Le Congrès devrait continuer ses déclarations publiques, que ce soit par des membres individuels ou par comité, tout en encourageant l’administration à adresser des messages publics forts pour dénoncer la répression politique et d’autres violations graves des droits humains. Il est important d’exhorter le gouvernement congolais à libérer immédiatement tous les prisonniers politiques, à mettre fin aux poursuites à motivation politique, à rouvrir les médias fermés arbitrairement et à veiller à ce que le droit au rassemblement pacifique soit respecté.

Le Congrès et l’administration devraient également inciter la Mission de l’ONU pour la stabilisation en RD Congo (MONUSCO) à appliquer de façon plus proactive son mandat de protection des civils pendant les périodes de violence politique ainsi que des individus particulièrement vulnérables, comme les activistes, les leaders de l’opposition et les journalistes. Le Congrès a un rôle particulièrement important à jouer dans le futur en s’assurant que rien ne change dans le soutien de longue date apporté à la MONUSCO par les États-Unis. Il est peut-être trop tard pour cet exercice vu que la loi sur le budget sera probablement adoptée dans les semaines à venir, mais lorsque le budget de l’exercice 2018 sera abordé, il sera crucial de maintenir le soutien actuel et de veiller à ce que la mission ne soit pas entravée par un manque de financement.

Le Congrès devrait aussi travailler avec l’administration pour s’assurer que les fonds nécessaires soient prévus pour les défenseurs des droits humains menacés et qu’une réaction rapide soit prévue en termes de visa pour ceux devant quitter le pays si la répression du gouvernement et les attaques ciblées devaient s’intensifier.

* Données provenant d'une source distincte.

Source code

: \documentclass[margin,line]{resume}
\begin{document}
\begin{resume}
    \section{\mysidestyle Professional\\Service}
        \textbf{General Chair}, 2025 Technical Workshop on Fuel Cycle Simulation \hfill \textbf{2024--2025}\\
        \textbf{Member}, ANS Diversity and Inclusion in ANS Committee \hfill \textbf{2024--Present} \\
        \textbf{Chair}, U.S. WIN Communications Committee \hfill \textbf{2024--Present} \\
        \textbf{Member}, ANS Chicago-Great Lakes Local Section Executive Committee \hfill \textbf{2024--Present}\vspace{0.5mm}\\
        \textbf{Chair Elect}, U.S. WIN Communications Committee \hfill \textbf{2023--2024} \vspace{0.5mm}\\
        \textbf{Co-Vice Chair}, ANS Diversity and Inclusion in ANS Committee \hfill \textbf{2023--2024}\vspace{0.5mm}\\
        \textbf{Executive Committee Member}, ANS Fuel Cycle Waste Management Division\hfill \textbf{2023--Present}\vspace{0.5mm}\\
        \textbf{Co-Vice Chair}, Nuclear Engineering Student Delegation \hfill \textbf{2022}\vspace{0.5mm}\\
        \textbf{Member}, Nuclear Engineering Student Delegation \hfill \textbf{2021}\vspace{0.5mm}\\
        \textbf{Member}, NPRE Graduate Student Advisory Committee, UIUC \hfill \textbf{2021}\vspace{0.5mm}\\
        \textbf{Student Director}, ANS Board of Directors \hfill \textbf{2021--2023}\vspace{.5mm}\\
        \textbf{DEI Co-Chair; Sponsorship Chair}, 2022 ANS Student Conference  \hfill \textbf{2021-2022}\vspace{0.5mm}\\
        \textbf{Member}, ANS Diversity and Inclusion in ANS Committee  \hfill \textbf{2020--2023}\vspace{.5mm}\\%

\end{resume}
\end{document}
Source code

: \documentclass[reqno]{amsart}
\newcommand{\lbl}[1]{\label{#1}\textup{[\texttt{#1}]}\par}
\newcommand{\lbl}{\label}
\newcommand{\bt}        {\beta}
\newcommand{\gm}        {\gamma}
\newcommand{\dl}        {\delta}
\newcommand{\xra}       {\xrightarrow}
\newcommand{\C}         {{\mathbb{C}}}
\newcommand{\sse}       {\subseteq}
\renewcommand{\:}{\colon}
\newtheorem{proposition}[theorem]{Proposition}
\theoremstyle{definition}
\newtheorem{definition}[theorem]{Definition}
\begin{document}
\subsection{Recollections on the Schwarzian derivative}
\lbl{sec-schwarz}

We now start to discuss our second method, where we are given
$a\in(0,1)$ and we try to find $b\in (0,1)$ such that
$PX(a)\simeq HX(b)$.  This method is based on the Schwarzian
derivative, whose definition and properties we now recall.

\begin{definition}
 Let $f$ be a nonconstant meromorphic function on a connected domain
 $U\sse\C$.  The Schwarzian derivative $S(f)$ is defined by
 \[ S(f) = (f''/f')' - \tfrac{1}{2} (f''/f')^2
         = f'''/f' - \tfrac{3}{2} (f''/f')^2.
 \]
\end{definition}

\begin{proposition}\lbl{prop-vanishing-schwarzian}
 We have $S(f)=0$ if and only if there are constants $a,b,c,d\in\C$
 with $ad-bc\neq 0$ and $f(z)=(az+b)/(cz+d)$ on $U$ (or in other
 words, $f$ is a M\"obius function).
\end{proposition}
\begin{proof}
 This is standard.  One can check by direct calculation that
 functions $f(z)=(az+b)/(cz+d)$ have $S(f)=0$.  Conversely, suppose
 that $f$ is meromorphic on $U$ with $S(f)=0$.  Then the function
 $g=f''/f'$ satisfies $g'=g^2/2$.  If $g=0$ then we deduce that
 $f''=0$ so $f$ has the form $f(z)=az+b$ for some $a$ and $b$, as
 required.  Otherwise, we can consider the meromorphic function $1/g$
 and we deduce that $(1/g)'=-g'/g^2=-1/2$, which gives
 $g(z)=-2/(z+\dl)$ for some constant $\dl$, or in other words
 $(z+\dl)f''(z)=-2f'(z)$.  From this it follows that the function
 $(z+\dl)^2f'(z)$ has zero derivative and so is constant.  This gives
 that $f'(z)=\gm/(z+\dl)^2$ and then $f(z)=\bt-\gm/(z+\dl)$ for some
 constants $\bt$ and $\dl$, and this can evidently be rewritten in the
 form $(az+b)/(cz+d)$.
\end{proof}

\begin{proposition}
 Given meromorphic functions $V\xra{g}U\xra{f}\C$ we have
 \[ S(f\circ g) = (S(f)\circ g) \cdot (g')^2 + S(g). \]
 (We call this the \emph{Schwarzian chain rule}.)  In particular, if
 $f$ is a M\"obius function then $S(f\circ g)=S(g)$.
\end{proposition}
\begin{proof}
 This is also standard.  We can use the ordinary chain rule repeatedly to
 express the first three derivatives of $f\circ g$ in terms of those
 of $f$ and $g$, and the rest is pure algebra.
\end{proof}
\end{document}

La Maison-Blanche et le Département d’État devraient envisager d’appuyer la « feuille de route » sur les moyens de surmonter la crise politique proposée par une coalition de 173 mouvements citoyens et organisations congolaises de défense des droits humains et de la société civile. Cette coalition appelle le Président Kabila à quitter ses fonctions le 19 décembre et le président du Sénat à assurer l’intérim de la présidence, en vertu des articles 75 et 76 de la constitution congolaise, le temps que des élections présidentielles soient organisées.

Si le Président Kabila ne se retirait pas, il est essentiel que le Congrès et l’administration travaillent ensemble pour veiller à adresser le même message selon lequel il devrait, au minimum, s’engager publiquement à se retirer à une date spécifique avant fin 2017. Il devrait ensuite y avoir des mesures claires et spécifiques visant à veiller au respect de ces engagements, et un dialogue réellement inclusif devrait être tenu pour atteindre un large consensus sur l’organisation de futures élections, pour définir l’autorité de transition, et pour mettre en place des mesures visant à veiller au respect du nouveau calendrier et de la liberté d’expression et de rassemblement pendant la période électorale. Si un accord était trouvé, un leadership diplomatique fort des États-Unis et une aide technique pour le processus électoral seront cruciaux pour veiller au respect des engagements et à ce que le processus débouche réellement sur des élections crédibles. Le Congrès devrait s’assurer que des fonds adéquats et spécifiques soient mis à disposition pour ces tâches. 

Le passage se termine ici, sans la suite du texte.